- **WORK INSTRUCTIONS**: Determine how many of the lines below include "actors", then respond with that number and no other text.

- **GIVEN RECORDS**:
+---+
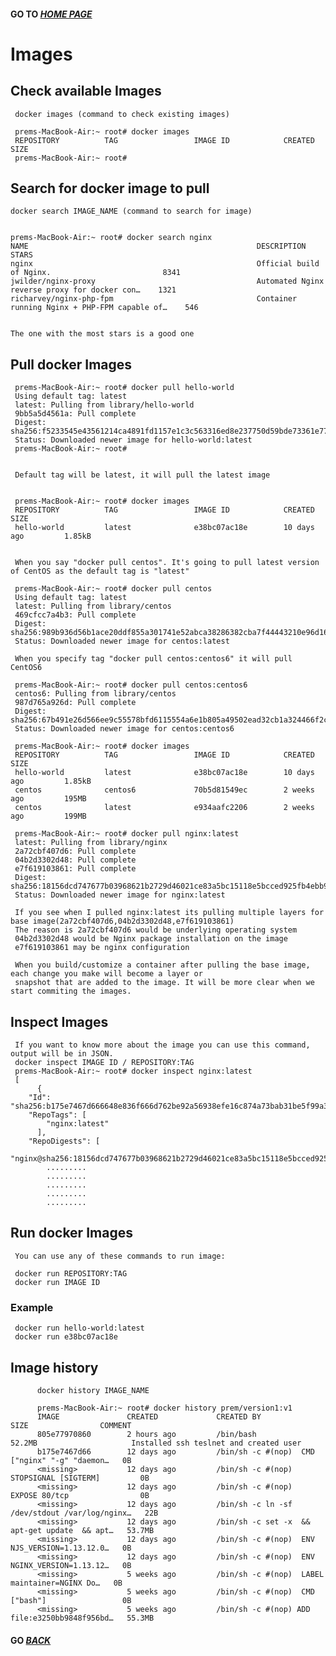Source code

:#### GO TO *[HOME PAGE](index.md)*

# Images


## Check available Images


     docker images (command to check existing images)

     prems-MacBook-Air:~ root# docker images
     REPOSITORY          TAG                 IMAGE ID            CREATED             SIZE
     prems-MacBook-Air:~ root# 


## Search for docker image to pull 


    docker search IMAGE_NAME (command to search for image)

    
    prems-MacBook-Air:~ root# docker search nginx
    NAME                                                   DESCRIPTION                                     STARS               
    nginx                                                  Official build of Nginx.                         8341  
    jwilder/nginx-proxy                                    Automated Nginx reverse proxy for docker con…    1321   
    richarvey/nginx-php-fpm                                Container running Nginx + PHP-FPM capable of…    546 

    
    The one with the most stars is a good one
    
## Pull docker Images

     
     prems-MacBook-Air:~ root# docker pull hello-world
     Using default tag: latest
     latest: Pulling from library/hello-world
     9bb5a5d4561a: Pull complete 
     Digest: sha256:f5233545e43561214ca4891fd1157e1c3c563316ed8e237750d59bde73361e77
     Status: Downloaded newer image for hello-world:latest
     prems-MacBook-Air:~ root# 
     
     
     Default tag will be latest, it will pull the latest image
     
   
     prems-MacBook-Air:~ root# docker images
     REPOSITORY          TAG                 IMAGE ID            CREATED             SIZE
     hello-world         latest              e38bc07ac18e        10 days ago         1.85kB
     
     
     When you say "docker pull centos". It's going to pull latest version of CentOS as the default tag is "latest"
     
     prems-MacBook-Air:~ root# docker pull centos 
     Using default tag: latest
     latest: Pulling from library/centos
     469cfcc7a4b3: Pull complete 
     Digest: sha256:989b936d56b1ace20ddf855a301741e52abca38286382cba7f44443210e96d16
     Status: Downloaded newer image for centos:latest
     
     When you specify tag "docker pull centos:centos6" it will pull CentOS6 
     
     prems-MacBook-Air:~ root# docker pull centos:centos6
     centos6: Pulling from library/centos
     987d765a926d: Pull complete 
     Digest: sha256:67b491e26d566ee9c55578bfd6115554a6e1b805a49502ead32cb1a324466f2c
     Status: Downloaded newer image for centos:centos6
     
     prems-MacBook-Air:~ root# docker images
     REPOSITORY          TAG                 IMAGE ID            CREATED             SIZE
     hello-world         latest              e38bc07ac18e        10 days ago         1.85kB
     centos              centos6             70b5d81549ec        2 weeks ago         195MB
     centos              latest              e934aafc2206        2 weeks ago         199MB
     
     prems-MacBook-Air:~ root# docker pull nginx:latest
     latest: Pulling from library/nginx
     2a72cbf407d6: Pull complete 
     04b2d3302d48: Pull complete 
     e7f619103861: Pull complete 
     Digest: sha256:18156dcd747677b03968621b2729d46021ce83a5bc15118e5bcced925fb4ebb9
     Status: Downloaded newer image for nginx:latest
     
     If you see when I pulled nginx:latest its pulling multiple layers for base image(2a72cbf407d6,04b2d3302d48,e7f619103861)
     The reason is 2a72cbf407d6 would be underlying operating system 
     04b2d3302d48 would be Nginx package installation on the image
     e7f619103861 may be nginx configuration
     
     When you build/customize a container after pulling the base image, each change you make will become a layer or 
     snapshot that are added to the image. It will be more clear when we start commiting the images.
     
## Inspect Images

     If you want to know more about the image you can use this command, output will be in JSON.
     docker inspect IMAGE ID / REPOSITORY:TAG 
     prems-MacBook-Air:~ root# docker inspect nginx:latest
     [
          {
        "Id": "sha256:b175e7467d666648e836f666d762be92a56938efe16c874a73bab31be5f99a3b",
        "RepoTags": [
            "nginx:latest"
          ],
        "RepoDigests": [
            "nginx@sha256:18156dcd747677b03968621b2729d46021ce83a5bc15118e5bcced925fb4ebb9"
            .........
            .........
            .........
            .........
            .........
     
     
     
  
## Run docker Images
     You can use any of these commands to run image:
     
     docker run REPOSITORY:TAG
     docker run IMAGE ID  
     
### Example   
     docker run hello-world:latest
     docker run e38bc07ac18e
     
     
## Image history 

          docker history IMAGE_NAME

          prems-MacBook-Air:~ root# docker history prem/version1:v1
          IMAGE               CREATED             CREATED BY                                      SIZE                COMMENT
          805e77970860        2 hours ago         /bin/bash                                       52.2MB                     Installed ssh teslnet and created user
          b175e7467d66        12 days ago         /bin/sh -c #(nop)  CMD ["nginx" "-g" "daemon…   0B                  
          <missing>           12 days ago         /bin/sh -c #(nop)  STOPSIGNAL [SIGTERM]         0B                  
          <missing>           12 days ago         /bin/sh -c #(nop)  EXPOSE 80/tcp                0B                  
          <missing>           12 days ago         /bin/sh -c ln -sf /dev/stdout /var/log/nginx…   22B                 
          <missing>           12 days ago         /bin/sh -c set -x  && apt-get update  && apt…   53.7MB              
          <missing>           12 days ago         /bin/sh -c #(nop)  ENV NJS_VERSION=1.13.12.0…   0B                  
          <missing>           12 days ago         /bin/sh -c #(nop)  ENV NGINX_VERSION=1.13.12…   0B                  
          <missing>           5 weeks ago         /bin/sh -c #(nop)  LABEL maintainer=NGINX Do…   0B                  
          <missing>           5 weeks ago         /bin/sh -c #(nop)  CMD ["bash"]                 0B                  
          <missing>           5 weeks ago         /bin/sh -c #(nop) ADD file:e3250bb9848f956bd…   55.3MB  
     
     
#### GO *[BACK](index.md)*

         
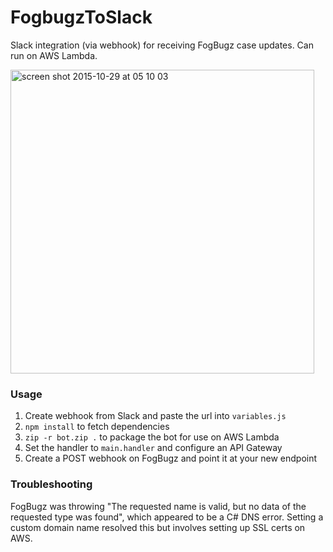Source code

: # FogbugzToSlack
Slack integration (via webhook) for receiving FogBugz case updates. Can run on AWS Lambda.

<img width="486" alt="screen shot 2015-10-29 at 05 10 03" src="https://cloud.githubusercontent.com/assets/1028741/10810702/80687096-7dfb-11e5-9af9-587835d28f32.png">

### Usage
1. Create webhook from Slack and paste the url into `variables.js`
1. `npm install` to fetch dependencies
1. `zip -r bot.zip .` to package the bot for use on AWS Lambda
1. Set the handler to `main.handler` and configure an API Gateway
1. Create a POST webhook on FogBugz and point it at your new endpoint

### Troubleshooting
FogBugz was throwing "The requested name is valid, but no data of the requested type was found", which appeared to be a C# DNS error. Setting a custom domain name resolved this but involves setting up SSL certs on AWS.
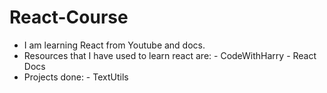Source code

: # React-Course

  - I am learning React from Youtube and docs.
  - Resources that I have used to learn react are:
                - CodeWithHarry
                - React Docs
  - Projects done:
          - TextUtils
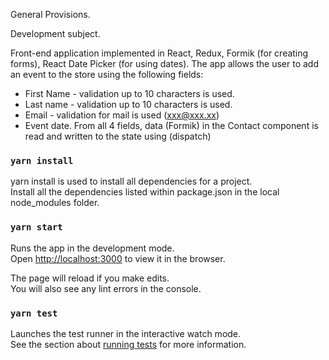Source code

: General Provisions.

Development subject.

Front-end application implemented in React, Redux, Formik (for creating forms), React Date Picker (for using dates). 
The app allows the user to add an event to the store
using the following fields:
* First Name - validation up to 10 characters is used.
* Last name - validation up to 10 characters is used.
* Email - validation for mail is used (xxx@xxx.xx)
* Event date. 
  From all 4 fields, data (Formik) in the Contact component is read and written to the state using (dispatch)


### `yarn install`

yarn install is used to install all dependencies for a project.\
Install all the dependencies listed within package.json in the local node_modules folder.

### `yarn start`

Runs the app in the development mode.\
Open [http://localhost:3000](http://localhost:3000) to view it in the browser.

The page will reload if you make edits.\
You will also see any lint errors in the console.

### `yarn test`

Launches the test runner in the interactive watch mode.\
See the section about [running tests](https://facebook.github.io/create-react-app/docs/running-tests) for more information.
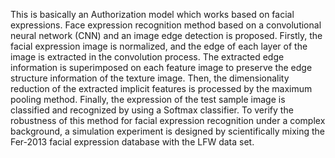 This is basically an Authorization model which works based on facial expressions. Face expression recognition method based on a convolutional neural network
(CNN) and an image edge detection is proposed. Firstly, the facial expression image is normalized, and the edge of each layer of the image is extracted in the convolution process. The extracted edge information is superimposed on each feature image to preserve the edge structure information of the texture image. Then, the dimensionality reduction of the extracted implicit features is processed by the maximum pooling method. Finally, the expression of the test sample image is classified and recognized by using a Softmax classifier. To verify the robustness of this method for facial expression recognition under a complex background, a simulation experiment is designed by scientifically mixing the Fer-2013 facial expression database with the LFW data set.
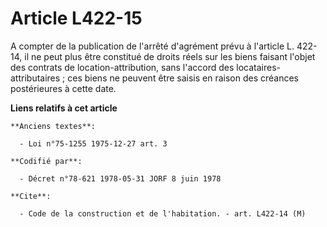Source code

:# Article L422-15

A compter de la publication de l'arrêté d'agrément prévu à l'article L. 422-14, il ne peut plus être constitué de droits
réels sur les biens faisant l'objet des contrats de location-attribution, sans l'accord des locataires-attributaires ; ces
biens ne peuvent être saisis en raison des créances postérieures à cette date.

**Liens relatifs à cet article**

	**Anciens textes**:

	  - Loi n°75-1255 1975-12-27 art. 3

	**Codifié par**:

	  - Décret n°78-621 1978-05-31 JORF 8 juin 1978

	**Cite**:

	  - Code de la construction et de l'habitation. - art. L422-14 (M)

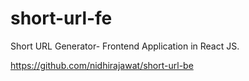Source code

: # short-url-fe
Short URL Generator- Frontend Application in React JS.

https://github.com/nidhirajawat/short-url-be
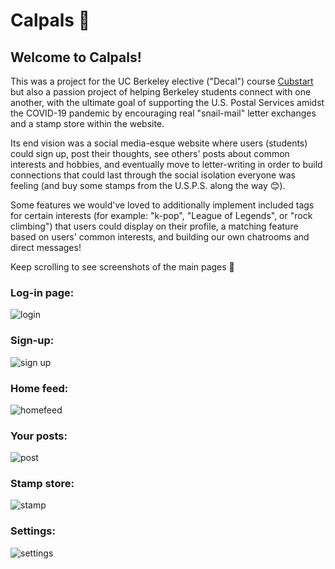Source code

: # Calpals 🐻
## Welcome to Calpals!

This was a project for the UC Berkeley elective ("Decal") course [Cubstart](https://www.cubstart.com/) but also a passion project of helping Berkeley students connect with one another, with the ultimate goal of supporting the U.S. Postal Services amidst the COVID-19 pandemic by encouraging real "snail-mail" letter exchanges and a stamp store within the website. 

Its end vision was a social media-esque website where users (students) could sign up, post their thoughts, see others' posts about common interests and hobbies, and eventually move to letter-writing in order to build connections that could last through the social isolation everyone was feeling (and buy some stamps from the U.S.P.S. along the way 😊).

Some features we would've loved to additionally implement included tags for certain interests (for example: "k-pop", "League of Legends", or "rock climbing") that users could display on their profile, a matching feature based on users' common interests, and building our own chatrooms and direct messages!

Keep scrolling to see screenshots of the main pages 📩

### Log-in page:
![login](https://user-images.githubusercontent.com/71859945/200118922-08efedc6-66ec-4593-9c56-acc5763dc7e1.png)
### Sign-up:
![sign up](https://user-images.githubusercontent.com/71859945/200118931-edeb64af-a4a9-46c7-8513-9a9adfe97758.png)
### Home feed:
![homefeed](https://user-images.githubusercontent.com/71859945/200118941-36ea47d3-6fd7-44c4-9b70-f4a8b71815a6.png)
### Your posts:
![post](https://user-images.githubusercontent.com/71859945/200118948-05c7d362-f262-4b13-b206-626bd5301162.png)
### Stamp store:
![stamp](https://user-images.githubusercontent.com/71859945/200118953-127c55c7-9eb2-4e99-a30a-748f97922b0f.png)
### Settings:
![settings](https://user-images.githubusercontent.com/71859945/200118957-f3ce66ae-fb40-4c45-a8ce-2f4fbedd3ac9.png)
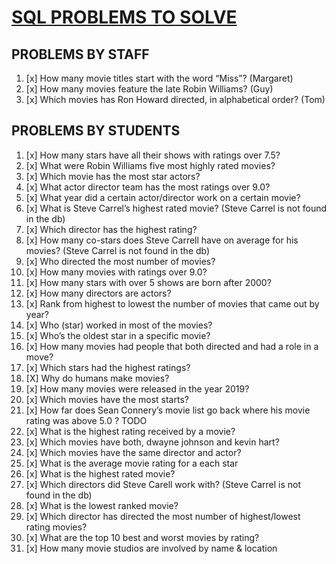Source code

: # [SQL PROBLEMS TO SOLVE](https://docs.google.com/document/d/1nQ_qU3RIYRMZkQVQsJSkOiHE5Wz4AMEPXTgragKfdYI/edit)
## PROBLEMS BY STAFF
1. [x] How many movie titles start with the word “Miss”? (Margaret)
2. [x] How many movies feature the late Robin Williams? (Guy)
3. [x] Which movies has Ron Howard directed, in alphabetical order? (Tom)

## PROBLEMS BY STUDENTS
1. [x] How many stars have all their shows with ratings over 7.5?
2. [x] What were Robin Williams five most highly rated movies?
3. [x] Which movie has the most star actors?
4. [x] What actor director team has the most ratings over 9.0?
5. [x] What year did a certain actor/director work on a certain movie?
6. [x] What is Steve Carrel’s highest rated movie? (Steve Carrel is not found in the db)
7. [x] Which director has the highest rating? 
8. [x] How many co-stars does Steve Carrell have on average for his movies?  (Steve Carrel is not found in the db)
9. [x] Who directed the most number of movies? 
10. [x] How many movies with ratings over 9.0? 
11. [x] How many stars with over 5 shows are born after 2000?
12. [x] How many directors are actors?
13. [x] Rank from highest to lowest the number of movies that came out by year?
14. [x] Who (star) worked in most of the movies?
15. [x] Who’s the oldest star in a specific movie?
16. [x] How many movies  had people that both directed and had a role in a move?
17. [x] Which stars had the highest ratings?
18. [X] Why do humans make movies?
19. [x] How many movies were released in the year 2019?
20. [x] Which movies have the most starts?
21. [x] How far does Sean Connery’s movie list go back where his movie rating was above 5.0 ? TODO
22. [x] What is the highest rating received by a movie?
23. [x] Which movies have both, dwayne johnson and kevin hart?
24. [x] Which movies have the same director and actor?
25. [x] What is the average movie rating for a each star
26. [x] What is the highest rated movie?
27. [x] Which directors did Steve Carell work with? (Steve Carrel is not found in the db)
28. [x] What is the lowest ranked movie?
29. [x] Which director has directed the most number of highest/lowest rating movies?
30. [x] What are the top 10 best and worst movies by rating?
31. [x] How many movie studios are involved by name & location
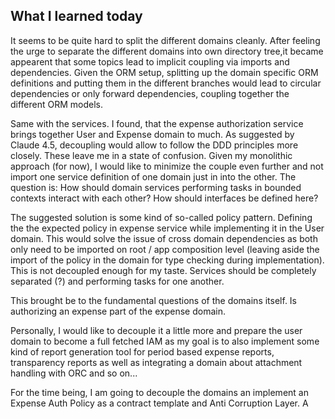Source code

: ## What I learned today
It seems to be quite hard to split the different domains cleanly. After feeling the urge to separate the different domains into own directory tree,it became appearent that some topics lead to implicit coupling via imports and dependencies. Given the ORM setup, splitting up the domain specific ORM definitions and putting them in the different branches would lead to circular dependencies or only forward dependencies, coupling together the different ORM models.

Same with the services. I found, that the expense authorization service brings together User and Expense domain to much. As suggested by Claude 4.5, decoupling would allow to follow the DDD principles more closely. These leave me in a state of confusion. Given my monolithic approach (for now), I would like to minimize the couple even further and not import one service definition of one domain just in into the other. The question is: How should domain services performing tasks in bounded contexts interact with each other? How should interfaces be defined here?

The suggested solution is some kind of so-called policy pattern. Defining the the expected policy in expense service while implementing it in the User domain. This would solve the issue of cross domain dependencies as both only need to be imported on root / app composition level (leaving aside the import of the policy in the domain for type checking during implementation). 
This is not decoupled enough for my taste. Services should be completely separated (?) and performing tasks for one another.

This brought be to the fundamental questions of the domains itself. Is authorizing an expense part of the expense domain.

Personally, I would like to decouple it a little more and prepare the user domain to become a full fetched IAM as my goal is to also implement some kind of report generation tool for period based expense reports, transparency reports as well as integrating a domain about attachment handling with ORC and so on...

For the time being, I am going to decouple the domains an implement an Expense Auth Policy as a contract template and Anti Corruption Layer. A

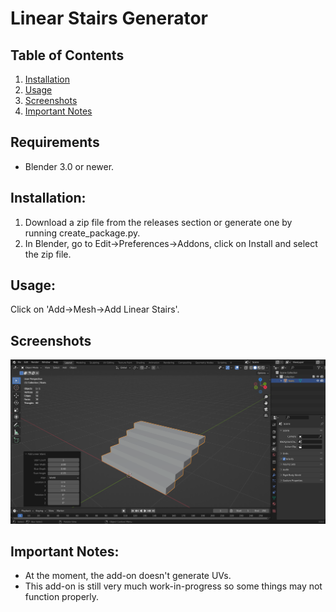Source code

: # Linear Stairs Generator


## Table of Contents
1. [Installation](#installation)
2. [Usage](#usage)
3. [Screenshots](#screenshots)
4. [Important Notes](#important-notes)

## Requirements
* Blender 3.0 or newer.

## Installation:
1. Download a zip file from the releases section or generate one by running create_package.py.
2. In Blender, go to Edit->Preferences->Addons, click on Install and select the zip file.

## Usage:
Click on 'Add->Mesh->Add Linear Stairs'.

## Screenshots
![Linear Stair Generation running in Blender 3.0](./screenshots/linear_stairs_01.png)

## Important Notes:
* At the moment, the add-on doesn't generate UVs.
* This add-on is still very much work-in-progress so some things may not function properly.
+---+
- **SOLUTION BELOW**: 2